------ Recorded data ------

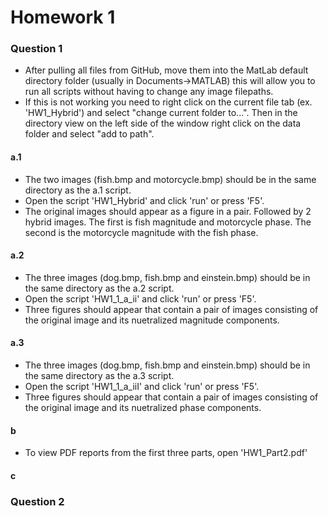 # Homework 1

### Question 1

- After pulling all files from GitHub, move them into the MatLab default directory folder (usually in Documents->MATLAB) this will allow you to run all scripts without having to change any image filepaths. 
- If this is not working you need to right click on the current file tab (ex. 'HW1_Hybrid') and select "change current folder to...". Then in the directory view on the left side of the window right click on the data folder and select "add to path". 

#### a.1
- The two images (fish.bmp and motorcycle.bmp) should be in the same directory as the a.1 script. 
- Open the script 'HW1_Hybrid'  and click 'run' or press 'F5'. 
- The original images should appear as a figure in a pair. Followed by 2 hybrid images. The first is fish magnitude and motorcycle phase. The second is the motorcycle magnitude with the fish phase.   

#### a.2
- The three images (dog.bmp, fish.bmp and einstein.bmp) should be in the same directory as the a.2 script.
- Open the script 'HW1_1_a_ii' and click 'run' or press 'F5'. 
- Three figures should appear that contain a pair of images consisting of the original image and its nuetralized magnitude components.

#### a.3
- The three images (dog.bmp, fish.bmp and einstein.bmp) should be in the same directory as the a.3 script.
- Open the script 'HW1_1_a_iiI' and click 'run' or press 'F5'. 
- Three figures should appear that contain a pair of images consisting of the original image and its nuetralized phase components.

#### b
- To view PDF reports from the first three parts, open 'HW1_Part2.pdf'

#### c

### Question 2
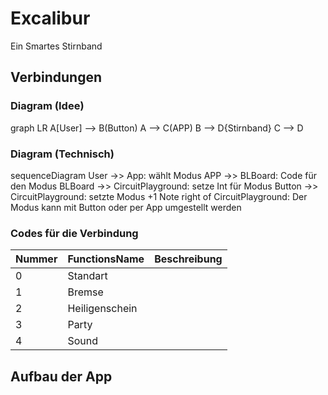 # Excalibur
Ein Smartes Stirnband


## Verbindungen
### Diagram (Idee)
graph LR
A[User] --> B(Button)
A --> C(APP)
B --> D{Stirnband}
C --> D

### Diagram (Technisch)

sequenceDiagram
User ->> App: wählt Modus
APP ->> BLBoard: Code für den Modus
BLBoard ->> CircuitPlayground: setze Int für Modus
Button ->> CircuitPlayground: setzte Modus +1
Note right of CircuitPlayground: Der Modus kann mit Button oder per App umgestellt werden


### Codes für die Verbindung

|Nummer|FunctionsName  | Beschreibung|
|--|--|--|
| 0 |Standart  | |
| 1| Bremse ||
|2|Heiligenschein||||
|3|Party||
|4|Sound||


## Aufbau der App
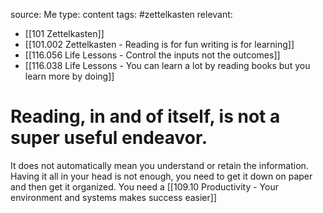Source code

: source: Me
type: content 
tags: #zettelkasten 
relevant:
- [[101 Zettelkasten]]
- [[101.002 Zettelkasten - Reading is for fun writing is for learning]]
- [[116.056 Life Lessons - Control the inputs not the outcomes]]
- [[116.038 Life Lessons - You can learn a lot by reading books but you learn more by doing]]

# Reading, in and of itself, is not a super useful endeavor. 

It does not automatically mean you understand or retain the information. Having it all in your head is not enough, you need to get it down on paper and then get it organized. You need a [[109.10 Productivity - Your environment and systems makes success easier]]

------

**Prompt:**
Across all the entries, how many lines hold the string "consisting"? Only the number is needed.

**Output:**
2